Problem to work on — Gather each line of the records where "label" appears.

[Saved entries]
———

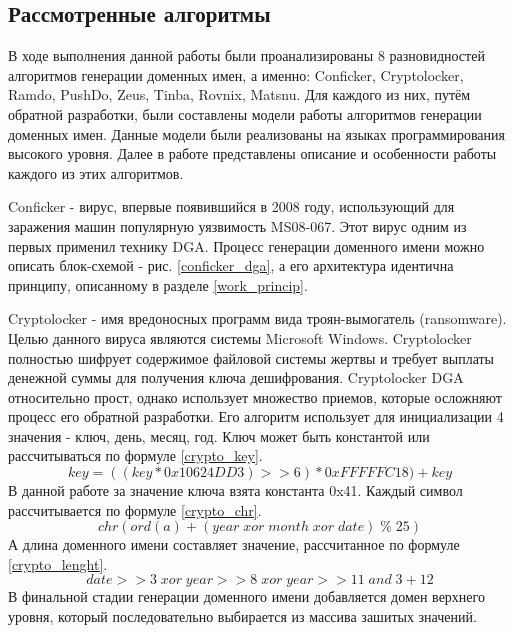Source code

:     \subsection{Рассмотренные алгоритмы}\label{dga_teor}
    В ходе выполнения данной работы были проанализированы 8 разновидностей алгоритмов генерации доменных имен, а именно: Conficker, Cryptolocker, Ramdo, PushDo, Zeus, Tinba, Rovnix, Matsnu. Для каждого из них, путём обратной разработки, были составлены модели работы алгоритмов генерации доменных имен. Данные модели были реализованы на языках программирования высокого уровня. Далее в работе представлены описание и особенности работы каждого из этих алгоритмов.

Conficker - вирус, впервые появившийся в 2008 году, использующий для заражения машин популярную уязвимость MS08-067. Этот вирус одним из первых применил технику DGA. Процесс генерации доменного имени можно описать блок-схемой - рис. \ref{conficker_dga}, а его архитектура идентична принципу, описанному в разделе \ref{work_princip}.

Cryptolocker - имя вредоносных программ вида троян-вымогатель (ransomware). Целью данного вируса являются системы Microsoft Windows. Cryptolocker полностью шифрует содержимое файловой системы жертвы и требует выплаты денежной суммы для получения ключа дешифрования. Cryptolocker DGA относительно прост, однако использует множество приемов, которые осложняют процесс его обратной разработки. Его алгоритм использует для инициализации 4 значения - ключ, день, месяц, год.
Ключ может быть константой или рассчитываться по формуле \ref{crypto_key}.
\begin{equation}\label{crypto_key}
key = ((key * 0x10624DD3) >> 6) * 0xFFFFFC18)+ key
\end{equation}
В данной работе за значение ключа взята константа 0x41.
Каждый символ рассчитывается по формуле \ref{crypto_chr}.
\begin{equation}\label{crypto_chr}
chr(ord(a) + (year \; xor \; month\; xor \;date) \;\% \;25)
\end{equation}
А длина доменного имени составляет значение, рассчитанное по формуле \ref{crypto_lenght}.
\begin{equation}\label{crypto_lenght}
date>>3 \; xor \; year>>8 \; xor  \;year>>11 \; and \; 3 + 12
\end{equation}
В финальной стадии генерации доменного имени добавляется домен верхнего уровня, который последовательно выбирается из массива зашитых значений.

———

Exercise response —
:     \subsection{Рассмотренные алгоритмы}\label{dga_teor}
\begin{equation}\label{crypto_key}
\begin{equation}\label{crypto_chr}
\begin{equation}\label{crypto_lenght}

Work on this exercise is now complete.